AIM OF THE TASK -
Give back exactly the stretch of data below from the line holding "though. Group chat" through the line holding "from a neutral point of view.", both ends included, and leave the remaining lines out.

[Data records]

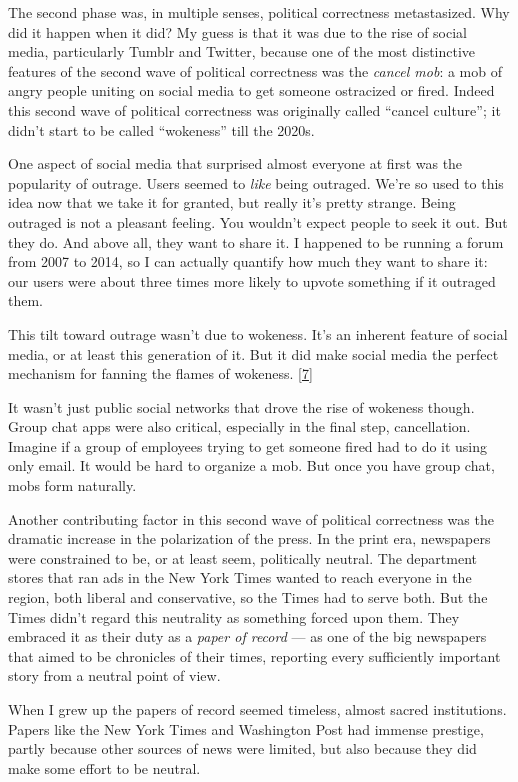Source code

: The second phase was, in multiple senses, political correctness
metastasized. Why did it happen when it did? My guess is that it was due
to the rise of social media, particularly Tumblr and Twitter, because
one of the most distinctive features of the second wave of political
correctness was the \emph{cancel mob}: a mob of angry people uniting on
social media to get someone ostracized or fired. Indeed this second wave
of political correctness was originally called ``cancel culture''; it
didn't start to be called ``wokeness'' till the 2020s.

One aspect of social media that surprised almost everyone at first was
the popularity of outrage. Users seemed to \emph{like} being outraged.
We're so used to this idea now that we take it for granted, but really
it's pretty strange. Being outraged is not a pleasant feeling. You
wouldn't expect people to seek it out. But they do. And above all, they
want to share it. I happened to be running a forum from 2007 to 2014, so
I can actually quantify how much they want to share it: our users were
about three times more likely to upvote something if it outraged them.

This tilt toward outrage wasn't due to wokeness. It's an inherent
feature of social media, or at least this generation of it. But it did
make social media the perfect mechanism for fanning the flames of
wokeness. {[}\hyperref[f7n]{7}{]}

It wasn't just public social networks that drove the rise of wokeness
though. Group chat apps were also critical, especially in the final
step, cancellation. Imagine if a group of employees trying to get
someone fired had to do it using only email. It would be hard to
organize a mob. But once you have group chat, mobs form naturally.

Another contributing factor in this second wave of political correctness
was the dramatic increase in the polarization of the press. In the print
era, newspapers were constrained to be, or at least seem, politically
neutral. The department stores that ran ads in the New York Times wanted
to reach everyone in the region, both liberal and conservative, so the
Times had to serve both. But the Times didn't regard this neutrality as
something forced upon them. They embraced it as their duty as a
\emph{paper of record} --- as one of the big newspapers that aimed to be
chronicles of their times, reporting every sufficiently important story
from a neutral point of view.

When I grew up the papers of record seemed timeless, almost sacred
institutions. Papers like the New York Times and Washington Post had
immense prestige, partly because other sources of news were limited, but
also because they did make some effort to be neutral.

RESPONSE -
though. Group chat apps were also critical, especially in the final
step, cancellation. Imagine if a group of employees trying to get
someone fired had to do it using only email. It would be hard to
organize a mob. But once you have group chat, mobs form naturally.

Another contributing factor in this second wave of political correctness
was the dramatic increase in the polarization of the press. In the print
era, newspapers were constrained to be, or at least seem, politically
neutral. The department stores that ran ads in the New York Times wanted
to reach everyone in the region, both liberal and conservative, so the
Times had to serve both. But the Times didn't regard this neutrality as
something forced upon them. They embraced it as their duty as a
\emph{paper of record} --- as one of the big newspapers that aimed to be
chronicles of their times, reporting every sufficiently important story
from a neutral point of view.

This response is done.